The letter Hey is made up of a Dalet and a Yud. The Yud is rotated and hovers inside the Dalet.
There are many interpretations as to what the Hey alludes to. Some suggest that it is a diagram of detachment: the experience that action is detatched from thought, others see it as a symbol of speech, with the left leg representing words or breath leaving the mouth. But it does seem that the beauty of the Hey is somehow related to the mysterious hovering of the left leg.
According to the laws of Hebrew Calligraphy, the letters do not sit on the line as we find with English lettering, but rather hang down from it. A line is scored into the parchment beneath which the letters are written. Some scribes prefer to use a rose thorn so as not to use any steel in their work, steel being a material associated with war.
In every Torah scroll just after the account of the creation, you will find a verse which contains an unusually small letter Hey.

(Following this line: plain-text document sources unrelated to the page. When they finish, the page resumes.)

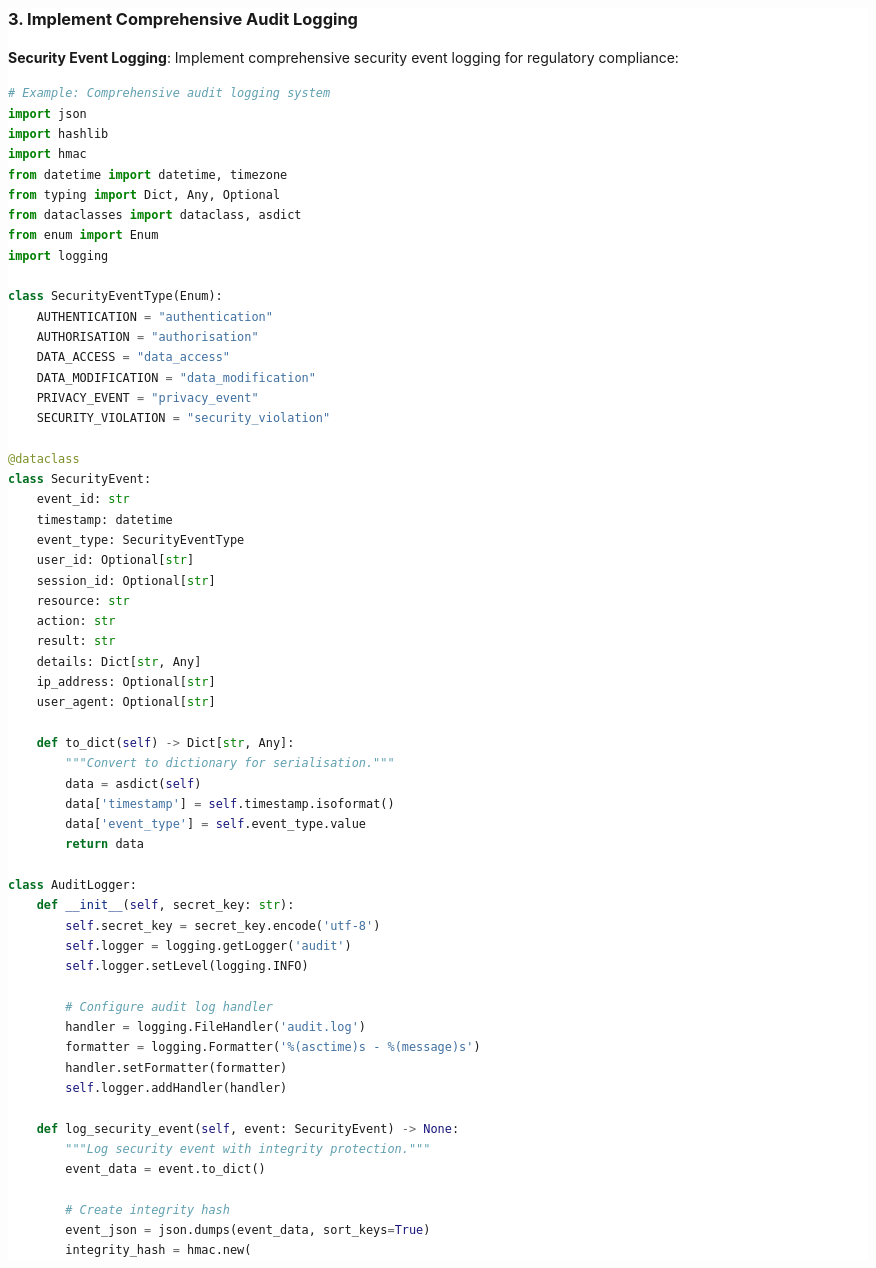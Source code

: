 ### 3. Implement Comprehensive Audit Logging

**Security Event Logging**: Implement comprehensive security event logging for regulatory compliance:

```python
# Example: Comprehensive audit logging system
import json
import hashlib
import hmac
from datetime import datetime, timezone
from typing import Dict, Any, Optional
from dataclasses import dataclass, asdict
from enum import Enum
import logging

class SecurityEventType(Enum):
    AUTHENTICATION = "authentication"
    AUTHORISATION = "authorisation"
    DATA_ACCESS = "data_access"
    DATA_MODIFICATION = "data_modification"
    PRIVACY_EVENT = "privacy_event"
    SECURITY_VIOLATION = "security_violation"

@dataclass
class SecurityEvent:
    event_id: str
    timestamp: datetime
    event_type: SecurityEventType
    user_id: Optional[str]
    session_id: Optional[str]
    resource: str
    action: str
    result: str
    details: Dict[str, Any]
    ip_address: Optional[str]
    user_agent: Optional[str]
    
    def to_dict(self) -> Dict[str, Any]:
        """Convert to dictionary for serialisation."""
        data = asdict(self)
        data['timestamp'] = self.timestamp.isoformat()
        data['event_type'] = self.event_type.value
        return data

class AuditLogger:
    def __init__(self, secret_key: str):
        self.secret_key = secret_key.encode('utf-8')
        self.logger = logging.getLogger('audit')
        self.logger.setLevel(logging.INFO)
        
        # Configure audit log handler
        handler = logging.FileHandler('audit.log')
        formatter = logging.Formatter('%(asctime)s - %(message)s')
        handler.setFormatter(formatter)
        self.logger.addHandler(handler)
    
    def log_security_event(self, event: SecurityEvent) -> None:
        """Log security event with integrity protection."""
        event_data = event.to_dict()
        
        # Create integrity hash
        event_json = json.dumps(event_data, sort_keys=True)
        integrity_hash = hmac.new(
```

The verse says: ‘These are the generations of heaven and earth “Behibaram” when they were created’, but the diminutive letter Hey suggests that it can be read ‘B’ Hey Baram’ with a “Hey” were they created, announcing, quietly, that through speech was the world called into being.
The definite article
In Hebrew grammar the Hey is used to denote the definite article which, in the defining moment, simply attaches itself to the beginning of the definiendum i.e. the thing which it seeks to define. Please note however, that if the Hey is attached to the end and not the beginning of the definiendum, it results not in definition but in a feminine ending.
Hey the Fifth letter
In Arabic the number Five is pronounced Hamsa similar to the Hebrew Hamesh. Hamsa is also the name given to the Five fingered amulets popular with Sephardic Jews and Muslims for warding off the Evil-eye.
Five sided shapes and the rules of football
Some of the most perfect pentagons in the world at the moment are those found on the surface of a football. According to mathematicians the football is something which satisfies the following rules:
1. It is a polyhedron that consists only of pentagons and hexagons
2. The sides of each pentagon meet only hexagons
3. The sides of each hexagon alternately meet pentagons and hexagons.
Heys and Almond trees
In trying to define the secret of the Hey’s beauty, consider that of the Almond flower. Almond flowers have two things in common with us:
First, like us they are alive and second like us, with hands and feet, they are multiples of five.